# Discrete Choice Methods with Simulation 
## Introduction

An agent faces a choice among a set of options.
The outcome of the decision is denoted $y$ and is discrete.
Some factors determining the agent's choice are observed by the researcher and some are not. 
The observed factors are denoted $x$ and the unobserved ones $\epsilon$.
The function $h$ such that $y=h(x, \epsilon)$ is caled the behavioral process.  
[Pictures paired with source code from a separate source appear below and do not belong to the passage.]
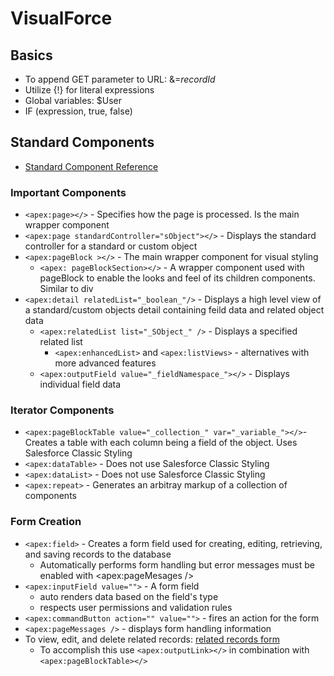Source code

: # VisualForce
## Basics
* To append GET parameter to URL: &=_recordId_
* Utilize {!} for literal expressions
* Global variables: $User
* IF (expression, true, false)

## Standard Components
* [Standard Component Reference](https://developer.salesforce.com/docs/atlas.en-us.224.0.pages.meta/pages/pages_compref.htm?_ga=2.130643531.557902492.1665069460-1334770197.1660755932)

### Important Components
* `<apex:page></>` - Specifies how the page is processed. Is the main wrapper component
* `<apex:page standardController="sObject"></>` - Displays the standard controller for a standard or custom object
* `<apex:pageBlock ></>` - The main wrapper component for visual styling 
  * `<apex: pageBlockSection></>` - A wrapper component used with pageBlock to enable the looks and feel of its children components. Similar to div
* `<apex:detail relatedList="_boolean_"/>` - Displays a high level view of a standard/custom objects detail containing feild data and related object data
  * `<apex:relatedList list="_SObject_" />` - Displays a specified related list
    *  `<apex:enhancedList>` and `<apex:listViews>` - alternatives with more advanced features
  * `<apex:outputField value="_fieldNamespace_"></>` - Displays individual field data
### Iterator Components
* `<apex:pageBlockTable value="_collection_" var="_variable_"></>`- Creates a table with each column being a field of the object. Uses Salesforce Classic Styling
* `<apex:dataTable>` - Does not use Salesforce Classic Styling 
* `<apex:dataList>` - Does not use Salesforce Classic Styling 
* `<apex:repeat>` - Generates an arbitray markup of a collection of components

### Form Creation
* `<apex:field>` - Creates a form field used for creating, editing, retrieving, and saving records to the database
  *  Automatically performs form handling but error messages must be enabled with <apex:pageMesages />
 * `<apex:inputField value="">` - A form field
    * auto renders data based on the field's type
    * respects user permissions and validation rules
 * `<apex:commandButton action="" value="">` - fires an action for the form
 * `<apex:pageMessages />` - displays form handling information
 * To view, edit, and delete related records: [related records form]()
     *  To accomplish this use `<apex:outputLink></>` in combination with `<apex:pageBlockTable></>`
The probability that the agent chooses an outcome is the probability that the unobserved factors are such that the behavioral process results in that outcome.
$P(y|x) = P(\epsilon \mbox{ s.t. } h(x, \epsilon) = y)$.  
This probability can be expressed as the integral $\int 1_{h(x, \epsilon)=y}f(\epsilon)d\epsilon$ where $f(\epsilon)$ is the density of the unobserved terms.  
There are three posibilities to evaluate that integral:
- Complete Closed-Form Expression: Solve the integral analytically
- Complete Simulation: As integration over a density is a form of averaging
- Partial Simulation, Partial Closed Form  

We will take a look at behavioral models that have been proposed to describe the choice process.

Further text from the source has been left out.